- Sire: Unbridled's Song
- Grandsire: Unbridled
- Dam: Joke
- Damsire: Phone Trick
- Sex: Colt
- Foaled: 2006
- Country: United States
- Colour: Roan
- Breeder: Claiborne Farm
- Owner: Zayat Stables LLC
- Trainer: Bob Baffert
- Record: 8: 5-1-0
- Earnings: $669,300

Major wins
- Triple Bend Invitational Handicap (2009) Bing Crosby Handicap (2009) Pat O'Brien Handicap (2009)

= Zensational =

American-bred Thoroughbred racehorse

Zensational (foaled April 26, 2006) is an American Thoroughbred racehorse best known for his performances over sprint distances.

==Background==
Zensational is a gray or roan colt, bred in Kentucky. He was sired by Unbridled's Song out of the Phone Trick mare Joke. Like her son, Joke was also a speedster, winning the Vallejo Stakes. Zensational's dam Joke was a stakes winner and she is a half-sister to the stakes winners Trip (Lord at War) and Laity (Pulpit).

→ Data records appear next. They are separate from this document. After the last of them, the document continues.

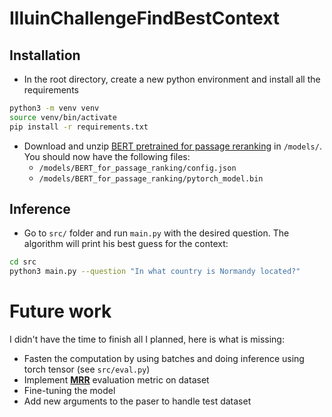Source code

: # IlluinChallengeFindBestContext

## Installation

* In the root directory, create a new python environment and install all the requirements

```bash
python3 -m venv venv
source venv/bin/activate
pip install -r requirements.txt
```

* Download  and unzip [BERT pretrained for passage reranking](https://drive.google.com/file/d/1tEHjpsAgvTVIqFySiSVl4DKaYVx8ltS5/view?usp=sharing) in `/models/`. You should now have the following files:
    * `/models/BERT_for_passage_ranking/config.json`
    * `/models/BERT_for_passage_ranking/pytorch_model.bin`


## Inference

* Go to `src/` folder and run `main.py` with the desired question. The algorithm will print his best guess for the context:

```bash
cd src
python3 main.py --question "In what country is Normandy located?"
```

# Future work 

I didn't have the time to finish all I planned, here is what is missing:

* Fasten the computation by using batches and doing inference using torch tensor (see `src/eval.py`)
* Implement [**MRR**](https://machinelearning.wtf/terms/mean-reciprocal-rank-mrr/) evaluation metric on dataset
* Fine-tuning the model
* Add new arguments to the paser to handle test dataset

A $700,000 yearling purchase at the Fasig-Tipton Florida select sale of 2-year-olds in training in 2008, Zensational was bred by Claiborne Farm in Kentucky.

== Racing career ==

Owned by Zayat Stables, trained by Bob Baffert and ridden by Garrett K. Gomez, the Roan almost Gray Colt swept all three major sprints in Southern California in the summer of 2009, beating older horses in the Triple Bend Handicap, then in the Bing Crosby Handicap and the Pat O'Brien Handicap. The victory in the Pat O'Brien Handicap earned Zensational a spot in the BC Sprint on Nov. 7 at Santa Anita's Oak Tree meeting through the Win and You're In.

== 2009 Breeders Cup Sprint ==

Zensational faced a heavy field of sprint horses at their best in the $2 million Sentient Jet Breeders' Cup Sprint at the Oak Tree Meeting at Santa Anita Park. The field included Kentucky Cup Sprint winner, El Brujo, Forego Handicap winner Pyro and winner of the 2009 Ancient Title Stakes going 6 furlongs, Gayego.

Retired following an unplaced finish in the 2009 Breeders' Cup Sprint. Zensational
Entered stud in 2010 at Hill 'N' Dale Farms, Lexington KY.